Work request:
Set down every entry again exactly as it stands below.

(Records contained in a dataset)
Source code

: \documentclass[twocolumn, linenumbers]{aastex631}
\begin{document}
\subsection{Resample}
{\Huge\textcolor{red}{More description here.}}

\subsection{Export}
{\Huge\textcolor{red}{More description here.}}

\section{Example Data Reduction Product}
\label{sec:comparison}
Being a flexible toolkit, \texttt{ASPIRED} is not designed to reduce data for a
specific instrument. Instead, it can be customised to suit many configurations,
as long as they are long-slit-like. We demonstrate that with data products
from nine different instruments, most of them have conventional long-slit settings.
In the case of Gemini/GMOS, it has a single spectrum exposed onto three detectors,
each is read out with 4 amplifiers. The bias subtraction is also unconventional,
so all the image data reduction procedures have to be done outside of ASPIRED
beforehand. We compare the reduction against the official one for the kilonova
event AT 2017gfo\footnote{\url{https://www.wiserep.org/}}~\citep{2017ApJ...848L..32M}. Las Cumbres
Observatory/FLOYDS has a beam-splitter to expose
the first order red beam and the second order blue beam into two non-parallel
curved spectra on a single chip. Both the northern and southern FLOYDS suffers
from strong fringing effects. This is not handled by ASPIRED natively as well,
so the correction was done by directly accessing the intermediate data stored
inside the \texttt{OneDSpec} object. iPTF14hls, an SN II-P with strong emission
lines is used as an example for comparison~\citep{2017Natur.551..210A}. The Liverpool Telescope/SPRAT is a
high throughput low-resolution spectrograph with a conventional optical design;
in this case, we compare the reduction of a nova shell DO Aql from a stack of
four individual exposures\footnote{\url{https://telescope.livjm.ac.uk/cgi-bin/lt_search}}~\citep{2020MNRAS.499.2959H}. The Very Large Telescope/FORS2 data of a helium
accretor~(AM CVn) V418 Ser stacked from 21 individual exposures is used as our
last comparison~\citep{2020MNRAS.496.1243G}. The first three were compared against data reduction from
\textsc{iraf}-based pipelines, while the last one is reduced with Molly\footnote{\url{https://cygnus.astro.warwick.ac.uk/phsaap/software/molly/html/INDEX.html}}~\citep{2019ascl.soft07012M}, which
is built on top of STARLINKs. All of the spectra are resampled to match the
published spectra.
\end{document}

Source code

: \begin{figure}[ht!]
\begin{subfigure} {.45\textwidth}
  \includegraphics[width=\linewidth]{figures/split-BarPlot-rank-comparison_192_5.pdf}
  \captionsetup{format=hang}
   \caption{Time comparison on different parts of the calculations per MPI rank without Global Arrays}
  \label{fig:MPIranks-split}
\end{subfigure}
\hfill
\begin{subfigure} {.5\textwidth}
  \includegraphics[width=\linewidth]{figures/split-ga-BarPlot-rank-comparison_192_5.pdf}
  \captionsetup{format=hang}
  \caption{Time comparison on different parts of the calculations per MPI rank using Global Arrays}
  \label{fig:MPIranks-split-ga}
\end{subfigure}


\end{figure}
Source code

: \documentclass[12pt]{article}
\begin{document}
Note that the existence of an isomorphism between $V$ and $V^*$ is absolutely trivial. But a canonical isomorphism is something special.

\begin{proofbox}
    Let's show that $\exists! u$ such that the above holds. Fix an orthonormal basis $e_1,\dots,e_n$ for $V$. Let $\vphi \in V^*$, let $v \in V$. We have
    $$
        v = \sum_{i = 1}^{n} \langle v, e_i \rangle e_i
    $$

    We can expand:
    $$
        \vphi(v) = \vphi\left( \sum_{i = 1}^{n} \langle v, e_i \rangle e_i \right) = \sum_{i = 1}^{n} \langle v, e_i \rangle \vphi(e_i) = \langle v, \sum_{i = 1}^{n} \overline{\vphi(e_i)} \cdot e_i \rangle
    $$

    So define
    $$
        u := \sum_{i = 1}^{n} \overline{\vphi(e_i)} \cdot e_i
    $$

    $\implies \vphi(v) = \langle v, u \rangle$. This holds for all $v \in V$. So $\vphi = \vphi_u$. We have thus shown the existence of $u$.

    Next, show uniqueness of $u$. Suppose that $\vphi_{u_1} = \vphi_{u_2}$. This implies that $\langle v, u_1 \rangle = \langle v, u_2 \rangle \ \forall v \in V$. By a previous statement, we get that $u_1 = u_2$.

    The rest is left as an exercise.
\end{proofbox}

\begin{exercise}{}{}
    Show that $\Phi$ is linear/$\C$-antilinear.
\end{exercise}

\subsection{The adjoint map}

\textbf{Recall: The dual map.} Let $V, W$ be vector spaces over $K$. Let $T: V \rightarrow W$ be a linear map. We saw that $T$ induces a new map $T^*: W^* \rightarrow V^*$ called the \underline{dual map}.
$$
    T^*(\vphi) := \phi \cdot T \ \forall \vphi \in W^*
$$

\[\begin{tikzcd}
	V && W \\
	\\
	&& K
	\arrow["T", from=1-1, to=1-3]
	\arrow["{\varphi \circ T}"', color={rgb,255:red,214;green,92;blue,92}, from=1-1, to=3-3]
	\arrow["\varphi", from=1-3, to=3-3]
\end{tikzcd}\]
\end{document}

Response for this exercise:
Source code

: \documentclass[twocolumn, linenumbers]{aastex631}
\begin{document}
\subsection{Resample}
{\Huge\textcolor{red}{More description here.}}

\subsection{Export}
{\Huge\textcolor{red}{More description here.}}

\section{Example Data Reduction Product}
\label{sec:comparison}
Being a flexible toolkit, \texttt{ASPIRED} is not designed to reduce data for a
specific instrument. Instead, it can be customised to suit many configurations,
as long as they are long-slit-like. We demonstrate that with data products
from nine different instruments, most of them have conventional long-slit settings.
In the case of Gemini/GMOS, it has a single spectrum exposed onto three detectors,
each is read out with 4 amplifiers. The bias subtraction is also unconventional,
so all the image data reduction procedures have to be done outside of ASPIRED
beforehand. We compare the reduction against the official one for the kilonova
event AT 2017gfo\footnote{\url{https://www.wiserep.org/}}~\citep{2017ApJ...848L..32M}. Las Cumbres
Observatory/FLOYDS has a beam-splitter to expose
the first order red beam and the second order blue beam into two non-parallel
curved spectra on a single chip. Both the northern and southern FLOYDS suffers
from strong fringing effects. This is not handled by ASPIRED natively as well,
so the correction was done by directly accessing the intermediate data stored
inside the \texttt{OneDSpec} object. iPTF14hls, an SN II-P with strong emission
lines is used as an example for comparison~\citep{2017Natur.551..210A}. The Liverpool Telescope/SPRAT is a
high throughput low-resolution spectrograph with a conventional optical design;
in this case, we compare the reduction of a nova shell DO Aql from a stack of
four individual exposures\footnote{\url{https://telescope.livjm.ac.uk/cgi-bin/lt_search}}~\citep{2020MNRAS.499.2959H}. The Very Large Telescope/FORS2 data of a helium
accretor~(AM CVn) V418 Ser stacked from 21 individual exposures is used as our
last comparison~\citep{2020MNRAS.496.1243G}. The first three were compared against data reduction from
\textsc{iraf}-based pipelines, while the last one is reduced with Molly\footnote{\url{https://cygnus.astro.warwick.ac.uk/phsaap/software/molly/html/INDEX.html}}~\citep{2019ascl.soft07012M}, which
is built on top of STARLINKs. All of the spectra are resampled to match the
published spectra.
\end{document}

Source code

: \begin{figure}[ht!]
\begin{subfigure} {.45\textwidth}
  \includegraphics[width=\linewidth]{figures/split-BarPlot-rank-comparison_192_5.pdf}
  \captionsetup{format=hang}
   \caption{Time comparison on different parts of the calculations per MPI rank without Global Arrays}
  \label{fig:MPIranks-split}
\end{subfigure}
\hfill
\begin{subfigure} {.5\textwidth}
  \includegraphics[width=\linewidth]{figures/split-ga-BarPlot-rank-comparison_192_5.pdf}
  \captionsetup{format=hang}
  \caption{Time comparison on different parts of the calculations per MPI rank using Global Arrays}
  \label{fig:MPIranks-split-ga}
\end{subfigure}


\end{figure}
Source code

: \documentclass[12pt]{article}
\begin{document}
Note that the existence of an isomorphism between $V$ and $V^*$ is absolutely trivial. But a canonical isomorphism is something special.

\begin{proofbox}
    Let's show that $\exists! u$ such that the above holds. Fix an orthonormal basis $e_1,\dots,e_n$ for $V$. Let $\vphi \in V^*$, let $v \in V$. We have
    $$
        v = \sum_{i = 1}^{n} \langle v, e_i \rangle e_i
    $$

    We can expand:
    $$
        \vphi(v) = \vphi\left( \sum_{i = 1}^{n} \langle v, e_i \rangle e_i \right) = \sum_{i = 1}^{n} \langle v, e_i \rangle \vphi(e_i) = \langle v, \sum_{i = 1}^{n} \overline{\vphi(e_i)} \cdot e_i \rangle
    $$

    So define
    $$
        u := \sum_{i = 1}^{n} \overline{\vphi(e_i)} \cdot e_i
    $$

    $\implies \vphi(v) = \langle v, u \rangle$. This holds for all $v \in V$. So $\vphi = \vphi_u$. We have thus shown the existence of $u$.

    Next, show uniqueness of $u$. Suppose that $\vphi_{u_1} = \vphi_{u_2}$. This implies that $\langle v, u_1 \rangle = \langle v, u_2 \rangle \ \forall v \in V$. By a previous statement, we get that $u_1 = u_2$.

    The rest is left as an exercise.
\end{proofbox}

\begin{exercise}{}{}
    Show that $\Phi$ is linear/$\C$-antilinear.
\end{exercise}

\subsection{The adjoint map}

\textbf{Recall: The dual map.} Let $V, W$ be vector spaces over $K$. Let $T: V \rightarrow W$ be a linear map. We saw that $T$ induces a new map $T^*: W^* \rightarrow V^*$ called the \underline{dual map}.
$$
    T^*(\vphi) := \phi \cdot T \ \forall \vphi \in W^*
$$

\[\begin{tikzcd}
	V && W \\
	\\
	&& K
	\arrow["T", from=1-1, to=1-3]
	\arrow["{\varphi \circ T}"', color={rgb,255:red,214;green,92;blue,92}, from=1-1, to=3-3]
	\arrow["\varphi", from=1-3, to=3-3]
\end{tikzcd}\]
\end{document}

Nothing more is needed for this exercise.